次に「糖質系食材より先に野菜を食べると血糖値スパイクを抑える効果がある」という事象が広く知られておりますので採用します。
いわゆる「ベジファースト」戦術であります。
「宇宙一健康」と言っても過言ではないサイヤ人たちの本名が野菜に由来しているのは、もしかしたら鳥山先生からのメッセージ・・というのは考えすぎでしょうか。
「食事始め!」の号令とともにいきなりライスを頬張ったりしないように注意します。まずは野菜類を5分くらいかけてゆっくり食べると効果が高いとされております。
とはいえ、コース料理でもない限り サラダ → メイン → 主食 と最初から最後までお皿の順番を厳守するのもアレなので、自分は最初に野菜類を2口3口食べたらあとはわりとテキトーに食しております。

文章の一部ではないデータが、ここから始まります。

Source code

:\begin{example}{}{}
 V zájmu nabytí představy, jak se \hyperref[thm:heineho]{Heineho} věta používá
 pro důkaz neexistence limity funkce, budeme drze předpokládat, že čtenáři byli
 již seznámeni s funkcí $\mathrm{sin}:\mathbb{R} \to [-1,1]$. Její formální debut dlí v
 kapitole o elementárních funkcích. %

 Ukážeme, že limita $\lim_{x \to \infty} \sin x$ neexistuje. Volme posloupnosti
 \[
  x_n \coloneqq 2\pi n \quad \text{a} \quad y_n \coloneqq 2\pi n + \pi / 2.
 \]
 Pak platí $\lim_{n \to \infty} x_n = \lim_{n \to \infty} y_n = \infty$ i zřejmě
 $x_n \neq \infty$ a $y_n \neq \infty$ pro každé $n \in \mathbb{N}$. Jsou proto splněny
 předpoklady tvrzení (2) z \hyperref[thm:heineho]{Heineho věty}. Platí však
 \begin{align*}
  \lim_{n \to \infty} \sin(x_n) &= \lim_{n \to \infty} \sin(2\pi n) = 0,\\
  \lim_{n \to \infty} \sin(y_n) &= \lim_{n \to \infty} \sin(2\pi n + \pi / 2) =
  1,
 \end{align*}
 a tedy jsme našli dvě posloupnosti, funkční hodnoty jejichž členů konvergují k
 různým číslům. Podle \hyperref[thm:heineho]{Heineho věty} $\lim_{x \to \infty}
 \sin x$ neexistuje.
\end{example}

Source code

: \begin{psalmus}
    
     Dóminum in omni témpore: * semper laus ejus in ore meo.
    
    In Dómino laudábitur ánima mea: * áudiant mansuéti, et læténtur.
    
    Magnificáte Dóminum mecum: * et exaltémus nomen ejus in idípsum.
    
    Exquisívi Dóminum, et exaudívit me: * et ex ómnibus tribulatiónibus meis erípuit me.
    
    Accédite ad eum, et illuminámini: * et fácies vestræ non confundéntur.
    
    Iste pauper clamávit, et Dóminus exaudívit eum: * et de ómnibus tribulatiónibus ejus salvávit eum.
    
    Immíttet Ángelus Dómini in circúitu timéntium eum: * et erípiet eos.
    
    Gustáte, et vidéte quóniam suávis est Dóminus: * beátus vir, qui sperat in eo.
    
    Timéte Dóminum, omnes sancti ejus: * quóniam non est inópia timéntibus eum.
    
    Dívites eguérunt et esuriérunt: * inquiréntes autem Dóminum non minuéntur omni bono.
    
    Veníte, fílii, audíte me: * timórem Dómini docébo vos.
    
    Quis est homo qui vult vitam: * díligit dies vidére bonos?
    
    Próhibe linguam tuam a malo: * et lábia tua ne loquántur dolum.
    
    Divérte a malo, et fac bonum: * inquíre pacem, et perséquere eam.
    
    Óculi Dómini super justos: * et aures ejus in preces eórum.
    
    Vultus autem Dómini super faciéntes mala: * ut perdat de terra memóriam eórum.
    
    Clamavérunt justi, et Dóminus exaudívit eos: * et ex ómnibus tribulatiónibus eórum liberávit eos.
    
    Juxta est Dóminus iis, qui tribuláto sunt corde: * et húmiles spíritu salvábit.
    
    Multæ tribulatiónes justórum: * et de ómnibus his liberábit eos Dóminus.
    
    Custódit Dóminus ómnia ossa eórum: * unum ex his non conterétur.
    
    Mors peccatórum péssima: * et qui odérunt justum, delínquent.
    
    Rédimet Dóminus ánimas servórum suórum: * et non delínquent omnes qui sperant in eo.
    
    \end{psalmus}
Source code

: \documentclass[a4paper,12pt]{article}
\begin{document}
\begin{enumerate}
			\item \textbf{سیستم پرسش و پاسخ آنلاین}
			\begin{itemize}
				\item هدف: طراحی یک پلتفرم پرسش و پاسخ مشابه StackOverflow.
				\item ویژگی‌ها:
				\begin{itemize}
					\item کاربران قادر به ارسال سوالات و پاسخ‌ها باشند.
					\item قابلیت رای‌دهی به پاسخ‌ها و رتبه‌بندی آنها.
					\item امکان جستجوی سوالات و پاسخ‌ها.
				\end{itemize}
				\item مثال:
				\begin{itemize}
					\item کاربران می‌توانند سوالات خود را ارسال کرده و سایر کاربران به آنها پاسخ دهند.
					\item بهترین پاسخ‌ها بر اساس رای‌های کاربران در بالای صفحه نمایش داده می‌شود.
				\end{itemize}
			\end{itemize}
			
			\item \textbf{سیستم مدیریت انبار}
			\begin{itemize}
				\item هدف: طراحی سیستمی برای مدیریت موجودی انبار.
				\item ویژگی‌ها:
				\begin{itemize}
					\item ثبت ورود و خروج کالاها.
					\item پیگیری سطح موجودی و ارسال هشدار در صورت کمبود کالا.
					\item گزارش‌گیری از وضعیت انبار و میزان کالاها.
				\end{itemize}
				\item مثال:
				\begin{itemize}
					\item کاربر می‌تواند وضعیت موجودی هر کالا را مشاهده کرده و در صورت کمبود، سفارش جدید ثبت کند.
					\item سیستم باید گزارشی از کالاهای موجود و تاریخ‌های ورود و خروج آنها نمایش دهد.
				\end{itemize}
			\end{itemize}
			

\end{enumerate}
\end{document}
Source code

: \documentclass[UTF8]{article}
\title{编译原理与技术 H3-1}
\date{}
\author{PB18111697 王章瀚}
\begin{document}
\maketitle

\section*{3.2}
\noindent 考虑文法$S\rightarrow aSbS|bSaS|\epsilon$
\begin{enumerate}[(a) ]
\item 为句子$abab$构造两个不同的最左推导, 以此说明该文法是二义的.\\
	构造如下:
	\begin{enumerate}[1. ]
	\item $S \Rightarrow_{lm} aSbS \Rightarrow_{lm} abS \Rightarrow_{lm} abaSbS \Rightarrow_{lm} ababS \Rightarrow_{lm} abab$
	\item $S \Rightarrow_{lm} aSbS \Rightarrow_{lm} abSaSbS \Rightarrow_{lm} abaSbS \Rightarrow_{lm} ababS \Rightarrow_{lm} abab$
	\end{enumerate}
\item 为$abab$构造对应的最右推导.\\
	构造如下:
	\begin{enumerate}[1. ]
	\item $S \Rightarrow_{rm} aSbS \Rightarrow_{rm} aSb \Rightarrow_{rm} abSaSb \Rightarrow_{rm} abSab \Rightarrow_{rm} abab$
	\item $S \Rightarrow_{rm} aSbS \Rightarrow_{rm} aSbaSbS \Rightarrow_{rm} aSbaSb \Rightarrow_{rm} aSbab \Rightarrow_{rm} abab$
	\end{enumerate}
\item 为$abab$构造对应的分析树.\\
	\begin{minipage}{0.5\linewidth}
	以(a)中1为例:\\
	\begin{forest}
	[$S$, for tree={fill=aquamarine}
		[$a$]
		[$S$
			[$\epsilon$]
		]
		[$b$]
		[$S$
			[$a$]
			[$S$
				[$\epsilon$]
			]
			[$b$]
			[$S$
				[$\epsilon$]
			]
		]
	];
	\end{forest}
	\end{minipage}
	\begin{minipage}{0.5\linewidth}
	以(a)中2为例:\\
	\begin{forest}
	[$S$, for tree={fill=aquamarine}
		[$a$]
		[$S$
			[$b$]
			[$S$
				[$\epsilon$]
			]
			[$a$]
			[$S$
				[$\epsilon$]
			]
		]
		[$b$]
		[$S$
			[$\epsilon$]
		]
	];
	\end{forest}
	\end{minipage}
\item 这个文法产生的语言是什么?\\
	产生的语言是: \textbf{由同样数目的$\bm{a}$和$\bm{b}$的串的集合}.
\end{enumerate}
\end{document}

順番の完成度を気にしすぎて食事を楽しめないのもちょっとイヤですし。
「噛む回数を増やす」ことと「時間をかけて食べる」ことも、いずれも血糖値スパイクを抑える効果が報告されている戦術です。
1口につき20~30回くらいを目安に咀嚼し、一度の食事には20~30分くらいの時間をかけたいと考えます。
対抗戦術③
食後に軽く運動する
食事終了後、血糖値スパイクが起こる前に軽く身体を動かすことで自律神経系を「吸収モード」から「活動モード」に強制転換する効果が期待できます。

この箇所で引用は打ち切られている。